Exercise brief: Look for the line that has "### Data Cleaning" in the material below; please repeat it and every line after it, exactly, up to and including the line that has "The tuples with", and nothing else.

^^^^

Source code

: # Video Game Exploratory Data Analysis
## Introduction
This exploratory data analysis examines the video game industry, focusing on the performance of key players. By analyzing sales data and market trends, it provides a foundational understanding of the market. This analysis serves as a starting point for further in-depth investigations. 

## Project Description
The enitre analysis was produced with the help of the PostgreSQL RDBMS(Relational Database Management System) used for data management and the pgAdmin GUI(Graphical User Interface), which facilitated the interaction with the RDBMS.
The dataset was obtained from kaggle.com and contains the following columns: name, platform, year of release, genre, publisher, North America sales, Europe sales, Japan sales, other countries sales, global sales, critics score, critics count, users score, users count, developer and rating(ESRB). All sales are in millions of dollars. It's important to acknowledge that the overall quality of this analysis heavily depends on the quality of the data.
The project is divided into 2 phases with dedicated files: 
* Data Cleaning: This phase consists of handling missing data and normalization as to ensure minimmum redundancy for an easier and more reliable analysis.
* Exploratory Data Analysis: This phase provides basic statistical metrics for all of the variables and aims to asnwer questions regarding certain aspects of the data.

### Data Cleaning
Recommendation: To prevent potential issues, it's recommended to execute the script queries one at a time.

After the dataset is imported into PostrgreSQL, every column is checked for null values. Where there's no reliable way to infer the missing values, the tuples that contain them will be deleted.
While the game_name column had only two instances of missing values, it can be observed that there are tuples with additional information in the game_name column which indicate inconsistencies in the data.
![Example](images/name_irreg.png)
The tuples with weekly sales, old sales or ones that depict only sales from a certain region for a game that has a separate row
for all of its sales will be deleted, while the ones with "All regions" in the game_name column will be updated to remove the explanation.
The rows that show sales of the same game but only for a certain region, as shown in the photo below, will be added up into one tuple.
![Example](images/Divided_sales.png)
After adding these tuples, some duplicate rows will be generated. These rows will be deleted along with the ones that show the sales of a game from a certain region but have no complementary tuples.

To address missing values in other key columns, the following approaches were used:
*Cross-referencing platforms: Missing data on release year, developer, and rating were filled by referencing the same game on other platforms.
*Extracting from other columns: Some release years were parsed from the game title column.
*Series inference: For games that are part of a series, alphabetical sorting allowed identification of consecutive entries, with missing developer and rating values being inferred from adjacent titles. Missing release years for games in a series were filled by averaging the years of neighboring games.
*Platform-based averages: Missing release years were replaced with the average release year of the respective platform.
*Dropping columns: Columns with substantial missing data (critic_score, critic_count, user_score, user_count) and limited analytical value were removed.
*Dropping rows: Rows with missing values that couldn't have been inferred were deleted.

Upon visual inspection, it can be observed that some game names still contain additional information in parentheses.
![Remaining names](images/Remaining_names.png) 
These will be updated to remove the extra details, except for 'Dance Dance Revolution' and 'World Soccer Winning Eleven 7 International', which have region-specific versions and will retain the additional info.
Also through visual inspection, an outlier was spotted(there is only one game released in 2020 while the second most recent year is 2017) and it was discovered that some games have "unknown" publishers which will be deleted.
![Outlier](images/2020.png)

^^^^

Finished task:
### Data Cleaning
Recommendation: To prevent potential issues, it's recommended to execute the script queries one at a time.

After the dataset is imported into PostrgreSQL, every column is checked for null values. Where there's no reliable way to infer the missing values, the tuples that contain them will be deleted.
While the game_name column had only two instances of missing values, it can be observed that there are tuples with additional information in the game_name column which indicate inconsistencies in the data.
![Example](images/name_irreg.png)
The tuples with weekly sales, old sales or ones that depict only sales from a certain region for a game that has a separate row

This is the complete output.